How to complete this task. Gather up every line from the entries below that uses the word "article".

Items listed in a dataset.
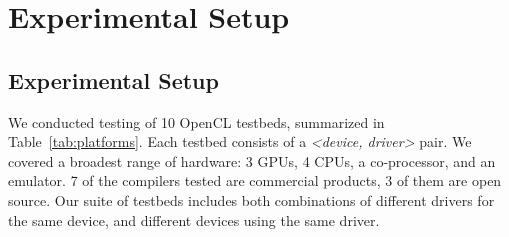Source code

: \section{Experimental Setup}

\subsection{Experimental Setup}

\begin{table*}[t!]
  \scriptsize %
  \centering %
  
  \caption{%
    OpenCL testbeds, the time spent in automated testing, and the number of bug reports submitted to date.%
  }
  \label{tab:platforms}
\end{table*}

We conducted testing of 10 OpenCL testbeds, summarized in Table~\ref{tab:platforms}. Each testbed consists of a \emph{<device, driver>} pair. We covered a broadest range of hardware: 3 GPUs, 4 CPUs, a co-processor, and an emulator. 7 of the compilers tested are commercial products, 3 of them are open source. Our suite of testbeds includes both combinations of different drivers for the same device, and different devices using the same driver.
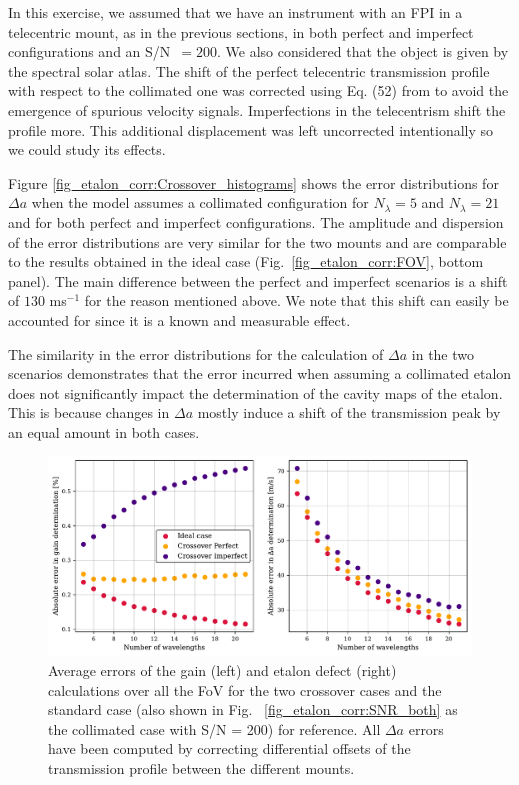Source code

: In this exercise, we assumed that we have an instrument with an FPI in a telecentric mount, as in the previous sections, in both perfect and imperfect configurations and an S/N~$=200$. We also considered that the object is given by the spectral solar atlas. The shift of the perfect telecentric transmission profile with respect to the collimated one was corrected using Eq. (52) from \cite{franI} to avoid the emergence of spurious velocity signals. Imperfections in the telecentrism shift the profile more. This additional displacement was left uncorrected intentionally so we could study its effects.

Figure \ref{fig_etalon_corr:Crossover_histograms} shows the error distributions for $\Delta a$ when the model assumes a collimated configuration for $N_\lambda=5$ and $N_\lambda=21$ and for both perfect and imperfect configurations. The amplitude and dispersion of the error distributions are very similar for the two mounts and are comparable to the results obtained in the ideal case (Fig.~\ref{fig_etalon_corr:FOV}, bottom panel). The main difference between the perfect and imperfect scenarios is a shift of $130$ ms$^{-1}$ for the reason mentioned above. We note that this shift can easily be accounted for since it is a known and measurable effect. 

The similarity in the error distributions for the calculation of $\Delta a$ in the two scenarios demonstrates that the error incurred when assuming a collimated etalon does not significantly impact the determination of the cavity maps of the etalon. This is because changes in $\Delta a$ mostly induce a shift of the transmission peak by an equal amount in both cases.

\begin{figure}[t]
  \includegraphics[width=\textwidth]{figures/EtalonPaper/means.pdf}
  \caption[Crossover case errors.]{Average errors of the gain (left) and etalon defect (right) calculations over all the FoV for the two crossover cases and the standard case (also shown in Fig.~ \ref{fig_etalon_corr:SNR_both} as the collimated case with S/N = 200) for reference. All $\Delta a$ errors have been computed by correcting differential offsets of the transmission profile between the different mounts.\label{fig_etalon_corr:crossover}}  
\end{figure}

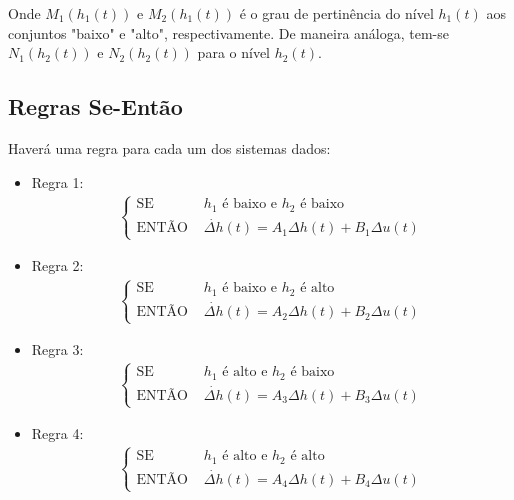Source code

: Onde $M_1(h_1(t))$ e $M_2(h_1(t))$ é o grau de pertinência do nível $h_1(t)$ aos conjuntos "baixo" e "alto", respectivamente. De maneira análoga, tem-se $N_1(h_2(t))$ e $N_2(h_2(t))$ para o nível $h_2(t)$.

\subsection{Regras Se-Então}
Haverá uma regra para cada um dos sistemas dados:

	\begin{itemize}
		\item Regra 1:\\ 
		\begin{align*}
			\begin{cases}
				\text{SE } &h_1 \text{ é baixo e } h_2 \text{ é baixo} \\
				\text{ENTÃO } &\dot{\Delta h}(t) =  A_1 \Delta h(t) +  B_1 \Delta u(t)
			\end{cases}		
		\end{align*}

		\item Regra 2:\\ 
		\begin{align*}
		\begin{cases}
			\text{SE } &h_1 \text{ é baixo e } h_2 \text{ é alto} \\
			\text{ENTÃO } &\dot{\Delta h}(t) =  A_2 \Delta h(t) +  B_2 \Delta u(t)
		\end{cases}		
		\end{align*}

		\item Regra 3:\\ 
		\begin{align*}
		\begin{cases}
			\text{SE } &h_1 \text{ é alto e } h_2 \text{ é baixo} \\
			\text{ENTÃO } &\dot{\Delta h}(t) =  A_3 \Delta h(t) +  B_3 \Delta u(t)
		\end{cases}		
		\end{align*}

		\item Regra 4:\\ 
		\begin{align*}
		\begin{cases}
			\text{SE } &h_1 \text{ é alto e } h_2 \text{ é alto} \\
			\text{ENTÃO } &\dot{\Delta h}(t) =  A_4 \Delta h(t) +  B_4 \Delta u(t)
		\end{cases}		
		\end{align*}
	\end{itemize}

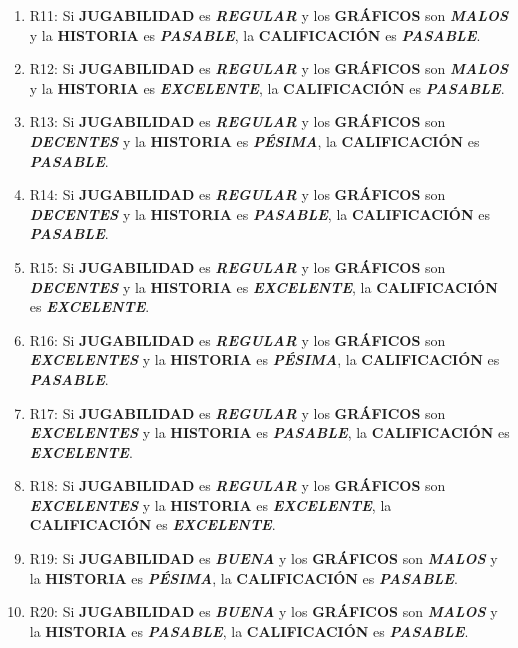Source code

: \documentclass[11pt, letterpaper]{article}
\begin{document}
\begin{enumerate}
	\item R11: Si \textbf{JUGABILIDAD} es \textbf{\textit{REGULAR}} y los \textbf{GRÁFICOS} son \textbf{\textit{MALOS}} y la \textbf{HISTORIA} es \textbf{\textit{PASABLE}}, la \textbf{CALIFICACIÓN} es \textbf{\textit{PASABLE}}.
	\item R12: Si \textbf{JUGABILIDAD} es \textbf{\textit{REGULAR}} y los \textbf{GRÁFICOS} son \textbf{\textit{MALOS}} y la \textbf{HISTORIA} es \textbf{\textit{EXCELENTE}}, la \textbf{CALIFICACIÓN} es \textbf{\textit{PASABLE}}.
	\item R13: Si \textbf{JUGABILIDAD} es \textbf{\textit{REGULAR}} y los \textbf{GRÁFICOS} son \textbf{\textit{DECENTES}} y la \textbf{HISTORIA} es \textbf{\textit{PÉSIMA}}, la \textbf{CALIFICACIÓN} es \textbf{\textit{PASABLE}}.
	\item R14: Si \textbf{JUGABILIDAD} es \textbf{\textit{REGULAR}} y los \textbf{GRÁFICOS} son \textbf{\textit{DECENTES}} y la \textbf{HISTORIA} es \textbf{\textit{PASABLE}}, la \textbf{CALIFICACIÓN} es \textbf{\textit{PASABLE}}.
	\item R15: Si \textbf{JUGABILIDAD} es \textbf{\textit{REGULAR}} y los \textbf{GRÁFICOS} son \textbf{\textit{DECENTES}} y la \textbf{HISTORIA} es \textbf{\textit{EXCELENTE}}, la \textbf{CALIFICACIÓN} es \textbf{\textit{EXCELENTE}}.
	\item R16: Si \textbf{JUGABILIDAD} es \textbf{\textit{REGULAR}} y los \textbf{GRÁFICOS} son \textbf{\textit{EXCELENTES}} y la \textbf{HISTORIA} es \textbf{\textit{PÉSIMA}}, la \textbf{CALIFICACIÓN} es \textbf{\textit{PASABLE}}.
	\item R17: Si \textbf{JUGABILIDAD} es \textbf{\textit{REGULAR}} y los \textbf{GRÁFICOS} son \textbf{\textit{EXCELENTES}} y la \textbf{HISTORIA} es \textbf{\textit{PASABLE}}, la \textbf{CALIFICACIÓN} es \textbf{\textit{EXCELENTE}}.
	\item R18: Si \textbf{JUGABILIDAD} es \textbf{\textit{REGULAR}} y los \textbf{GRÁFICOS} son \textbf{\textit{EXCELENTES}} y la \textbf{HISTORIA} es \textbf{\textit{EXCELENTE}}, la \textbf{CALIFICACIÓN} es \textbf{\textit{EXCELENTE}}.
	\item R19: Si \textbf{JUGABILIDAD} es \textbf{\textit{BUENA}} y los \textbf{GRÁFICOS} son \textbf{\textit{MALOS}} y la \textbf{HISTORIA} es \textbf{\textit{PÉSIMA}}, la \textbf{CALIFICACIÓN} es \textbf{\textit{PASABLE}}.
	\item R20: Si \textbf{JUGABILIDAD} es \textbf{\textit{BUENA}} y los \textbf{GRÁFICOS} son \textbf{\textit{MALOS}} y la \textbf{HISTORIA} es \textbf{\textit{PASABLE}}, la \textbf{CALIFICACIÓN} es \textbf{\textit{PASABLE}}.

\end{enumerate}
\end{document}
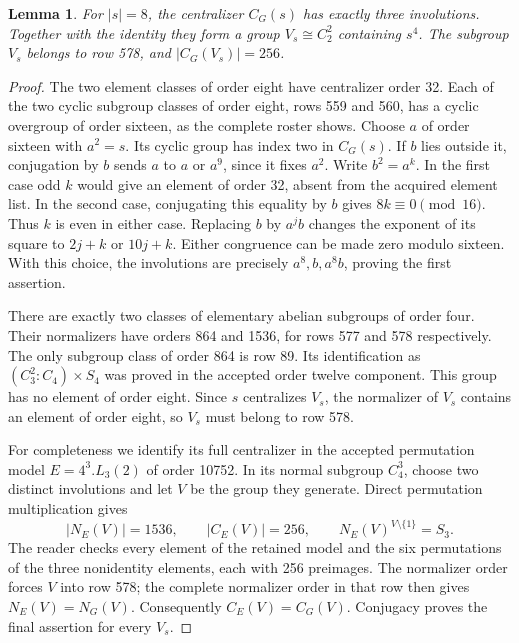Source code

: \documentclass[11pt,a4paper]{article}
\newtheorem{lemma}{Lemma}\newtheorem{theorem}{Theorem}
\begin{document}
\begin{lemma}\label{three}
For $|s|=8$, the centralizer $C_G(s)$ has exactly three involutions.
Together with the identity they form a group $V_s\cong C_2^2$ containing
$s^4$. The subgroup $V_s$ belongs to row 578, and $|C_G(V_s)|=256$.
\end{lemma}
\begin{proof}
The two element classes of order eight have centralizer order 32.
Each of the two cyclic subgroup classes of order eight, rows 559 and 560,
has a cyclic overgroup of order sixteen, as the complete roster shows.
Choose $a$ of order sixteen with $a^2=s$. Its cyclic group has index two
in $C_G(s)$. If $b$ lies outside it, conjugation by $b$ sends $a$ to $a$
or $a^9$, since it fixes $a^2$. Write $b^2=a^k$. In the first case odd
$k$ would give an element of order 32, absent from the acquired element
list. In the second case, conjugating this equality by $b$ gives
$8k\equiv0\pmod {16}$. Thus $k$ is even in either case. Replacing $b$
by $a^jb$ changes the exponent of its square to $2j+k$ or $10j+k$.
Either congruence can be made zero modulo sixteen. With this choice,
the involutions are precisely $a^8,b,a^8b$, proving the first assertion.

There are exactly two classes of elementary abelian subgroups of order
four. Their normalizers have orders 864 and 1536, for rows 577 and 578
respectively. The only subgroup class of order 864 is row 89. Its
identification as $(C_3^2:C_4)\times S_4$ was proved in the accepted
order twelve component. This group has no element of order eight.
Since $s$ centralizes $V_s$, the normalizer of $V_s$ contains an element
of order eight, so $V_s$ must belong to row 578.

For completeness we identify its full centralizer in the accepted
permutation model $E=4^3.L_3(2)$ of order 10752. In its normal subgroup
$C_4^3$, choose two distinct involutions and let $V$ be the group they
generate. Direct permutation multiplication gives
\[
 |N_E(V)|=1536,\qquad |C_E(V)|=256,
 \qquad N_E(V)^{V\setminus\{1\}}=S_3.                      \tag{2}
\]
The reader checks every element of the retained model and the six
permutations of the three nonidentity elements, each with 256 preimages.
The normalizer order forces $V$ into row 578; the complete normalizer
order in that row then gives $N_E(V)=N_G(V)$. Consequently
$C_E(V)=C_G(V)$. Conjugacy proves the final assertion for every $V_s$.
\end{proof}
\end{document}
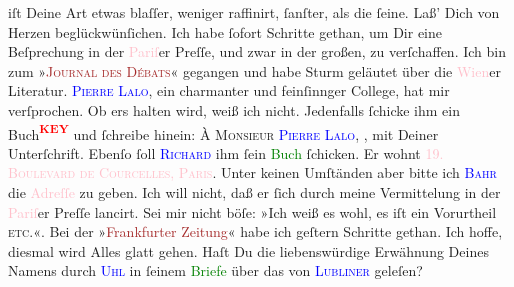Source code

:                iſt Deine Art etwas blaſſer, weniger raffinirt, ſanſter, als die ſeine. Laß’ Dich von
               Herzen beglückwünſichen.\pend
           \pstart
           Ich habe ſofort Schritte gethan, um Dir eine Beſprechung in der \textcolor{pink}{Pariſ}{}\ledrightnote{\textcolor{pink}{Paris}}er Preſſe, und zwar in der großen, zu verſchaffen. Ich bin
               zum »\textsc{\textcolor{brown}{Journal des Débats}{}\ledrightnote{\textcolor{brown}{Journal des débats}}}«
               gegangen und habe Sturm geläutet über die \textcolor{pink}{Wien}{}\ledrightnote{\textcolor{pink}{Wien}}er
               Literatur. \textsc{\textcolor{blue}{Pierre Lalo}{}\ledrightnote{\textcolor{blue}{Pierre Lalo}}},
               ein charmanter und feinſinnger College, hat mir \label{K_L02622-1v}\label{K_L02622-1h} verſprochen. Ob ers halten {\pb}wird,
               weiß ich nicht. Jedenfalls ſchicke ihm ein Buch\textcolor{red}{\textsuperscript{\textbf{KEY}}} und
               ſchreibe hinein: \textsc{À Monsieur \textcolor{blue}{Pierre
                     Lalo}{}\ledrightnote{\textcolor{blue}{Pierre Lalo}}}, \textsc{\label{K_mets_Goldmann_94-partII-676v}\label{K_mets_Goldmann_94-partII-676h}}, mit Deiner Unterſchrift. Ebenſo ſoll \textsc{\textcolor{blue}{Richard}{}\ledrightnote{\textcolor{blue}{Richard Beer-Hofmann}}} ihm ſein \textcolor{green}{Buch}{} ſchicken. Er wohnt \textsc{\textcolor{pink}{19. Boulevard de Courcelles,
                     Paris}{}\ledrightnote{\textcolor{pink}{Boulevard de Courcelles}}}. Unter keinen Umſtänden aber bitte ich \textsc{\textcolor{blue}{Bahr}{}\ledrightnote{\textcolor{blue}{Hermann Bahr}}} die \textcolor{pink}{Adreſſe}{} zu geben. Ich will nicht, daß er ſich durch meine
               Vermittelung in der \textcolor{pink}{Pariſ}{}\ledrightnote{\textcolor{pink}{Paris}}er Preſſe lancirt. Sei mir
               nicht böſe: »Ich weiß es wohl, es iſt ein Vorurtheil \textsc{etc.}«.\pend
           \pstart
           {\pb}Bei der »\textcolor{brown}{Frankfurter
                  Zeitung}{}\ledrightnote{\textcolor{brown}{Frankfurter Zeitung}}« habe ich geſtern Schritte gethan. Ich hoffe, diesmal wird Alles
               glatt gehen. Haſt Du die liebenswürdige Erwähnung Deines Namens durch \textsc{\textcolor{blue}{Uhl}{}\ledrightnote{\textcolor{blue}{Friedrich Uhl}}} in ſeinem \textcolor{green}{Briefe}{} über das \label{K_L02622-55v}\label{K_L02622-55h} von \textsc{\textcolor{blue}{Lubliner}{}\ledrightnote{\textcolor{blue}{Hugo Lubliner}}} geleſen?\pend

Output for this exercise.
: \documentclass[11pt, letterpaper]{article}
: \documentclass[11pt,a4paper]{article}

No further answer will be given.